Last modified: 20221030T1708+0900


1. 繰り返す予定の設定方法

一週間ごと、一ヶ月ごとなど、繰り返す予定を指定するには、日付のあとに、 +1w , ++1w, .+1w などの指定をする。たとえば、

* 2022年1月3日に始まりその後一週間ごとに繰り返すタスク
 <2022-01-03 Mon +1w>

+1w は週ごとの繰り返しを指定する部分。二週間ごとなら +2w とする。 w 以外には、 y, m, d, h が使え、それぞれ、年、月、日、時間に対応する。たとえば +1y は誕生日などの記念日に使える。

+, ++, .+ の部分は、 C-c C-t でそのタスクを DONE にしたときに、次の予定日を算定する方法を指定する。

+1w
家賃タイプ。機械的に、予定されていた日の一週間後に設定される。家賃の支払いなど、忘れたからと言って無くなったりしない予定に使う。
++1w
ジムタイプ。過去が帳消しになる。ジムの予定など、行かなかった日は忘れて、次に行く日を忘れないようにしたい場合。
.+1w
床屋タイプ。繰り返す日付や曜日が決まっているわけではなく、前回から一定の間隔をあけることが重要であるタイプ。ズレたら、ズレた日から起算し直す。

この方法を使うと、毎週の授業の予定を簡単に作成できる。決まった曜日だが過去は無視していいので、 ++w で指定する。

* 哲学特殊研究I
 <2023-04-07 9:00-10:30 Fri ++w>  

cf. 8.3.2 Repeated tasks

2. ログを記録する

授業を終えると、進度や内容、課題などについてメモを取っておく必要があるが、org-agendaだと、終了した授業を t または C-c C-tDONE にしたときに、ログを記録するウインドウを表示させることができる。そのためには、もとになるagendaファイルの冒頭に、

#+startup:lognotedone

と書いておく。この場合はファイル毎の指定となる。あるいは、 ~/.emacs.d/init.el などの設定ファイルに、

(setq org-log-done 'note)

などと書いて変数 org-log-donenote という値をセットする。この場合には、ログをノートに記録することが、すべてのagendaファイルでデフォルトとなる。

cf. 5.3.1 Closing items

3. 夏休み、冬休み、学祭などの処理

しかし学期には休みの期間があるので、このままでは夏休み中も授業の予定が表示される。これを処理するためにはいくつかの方法があるが、最後の方法がもっとも柔軟で使いやすい。

3.1. calendar

org-modeは、emacsのcalendarで用いられる日付処理表現(sexp)をそのまま読むことができるので、これを使って一定の条件を満たす日付の予定だけを表示させることができる。

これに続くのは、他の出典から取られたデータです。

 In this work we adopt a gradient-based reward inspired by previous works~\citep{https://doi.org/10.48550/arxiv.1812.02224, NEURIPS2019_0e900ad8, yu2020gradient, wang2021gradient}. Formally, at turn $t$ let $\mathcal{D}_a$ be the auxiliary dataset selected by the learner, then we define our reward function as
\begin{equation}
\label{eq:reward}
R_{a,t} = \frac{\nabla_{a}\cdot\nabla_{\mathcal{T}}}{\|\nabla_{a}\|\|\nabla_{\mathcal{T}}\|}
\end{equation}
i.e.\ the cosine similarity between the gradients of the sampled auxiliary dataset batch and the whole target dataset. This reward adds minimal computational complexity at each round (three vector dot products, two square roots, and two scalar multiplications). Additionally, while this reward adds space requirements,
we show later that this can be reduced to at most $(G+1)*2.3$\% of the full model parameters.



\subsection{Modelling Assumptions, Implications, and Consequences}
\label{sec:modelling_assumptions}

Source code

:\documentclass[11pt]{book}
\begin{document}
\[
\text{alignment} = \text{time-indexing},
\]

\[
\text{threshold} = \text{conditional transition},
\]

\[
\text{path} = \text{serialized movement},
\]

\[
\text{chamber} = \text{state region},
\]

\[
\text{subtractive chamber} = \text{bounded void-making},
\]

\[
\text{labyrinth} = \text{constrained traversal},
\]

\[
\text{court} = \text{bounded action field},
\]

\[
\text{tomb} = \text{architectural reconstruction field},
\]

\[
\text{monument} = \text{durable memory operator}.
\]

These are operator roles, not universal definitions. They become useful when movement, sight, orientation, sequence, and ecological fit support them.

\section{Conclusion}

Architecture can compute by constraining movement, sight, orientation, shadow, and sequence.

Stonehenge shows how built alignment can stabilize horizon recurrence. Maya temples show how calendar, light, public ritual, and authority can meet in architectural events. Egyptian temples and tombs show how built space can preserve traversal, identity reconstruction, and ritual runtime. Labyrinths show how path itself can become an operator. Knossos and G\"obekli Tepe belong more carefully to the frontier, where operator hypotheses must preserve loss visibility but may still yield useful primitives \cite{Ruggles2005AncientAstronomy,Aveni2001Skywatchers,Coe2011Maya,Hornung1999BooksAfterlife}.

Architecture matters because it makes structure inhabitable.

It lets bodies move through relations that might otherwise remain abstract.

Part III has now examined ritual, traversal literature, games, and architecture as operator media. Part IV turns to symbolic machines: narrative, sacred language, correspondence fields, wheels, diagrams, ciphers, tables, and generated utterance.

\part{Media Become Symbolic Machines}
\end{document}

cf. 31.13.10 Sexp Entries and the Fancy Diary Display

たとえば、

* 哲学特殊演習I 10:45-12:15                                     :class:
<%%(and (= 1 (calendar-day-of-week date))(diary-block 10 1 2022 11 17 2022))>

(= 1 (calendar-day-of-week date)) の部分は、その曜日が1、つまり月曜日であるという条件で、 (diary-block 10 1 2022 11 17 2022) の部分は、「2022年10月1日から2022年11月17日まで」という条件。この二つが冒頭にある and で評価され、この場合、どちらも当てはまる場合に予定が表示される。

問題点は、iPhoneのorg-agendaアプリであるbeorgでは(この記事執筆時点では)この表記法に対応していないこと。出先で予定を確認するときに不便。

3.2. org-class

org-modeが独自に準備しているsexpもあり、同様のことが以下のように書ける。

* 哲学特殊演習I 10:45-12:15                                           :class:
<%%(org-class 2022 10 1 2022 11 17 1)>

cf. 17. Appointments/Diary

これも、beorgが対応していない。

3.3. org-clone-subtree-with-time-shift

以下のページで、この問題の解決策が提示されていた。

UOMF: Recurring Events with Org Mode

sexpを使う方法は美しいが、学年歴といった不規則な要素が入るものを機械的に扱うのはどうしても無理がある。 考え方は、org-modeに準備されている以下の命令を使って、学期中のpotentialな講義日を自動的に生成し、あとは手作業で休暇や休講になる部分を削除する。原始的だが、もっとも実用的な方法。

M-x org-clone-subtree-with-time-shift

予定の内容を書いているヘッダ部分にカーソルを置いて、このコマンドを打ち込む。すると、それをあと何回繰り返すかを聞いてくるので、学期はじめならたとえば祝日休講なども含めて 17 と入力する。次に、繰り返す間隔を聞いてくるので、毎週の講義なら +1w と入力する。すると自動的に日付が計算されて、17回のタスクが生成される。

この長所は、毎週独立したエントリーになるので、その回についての個別の情報(たとえば「○○君の発表」「○○学会のため休講」「中間試験」など)を書いておくことができる。終了後の授業記録も直観的でわかりやすい。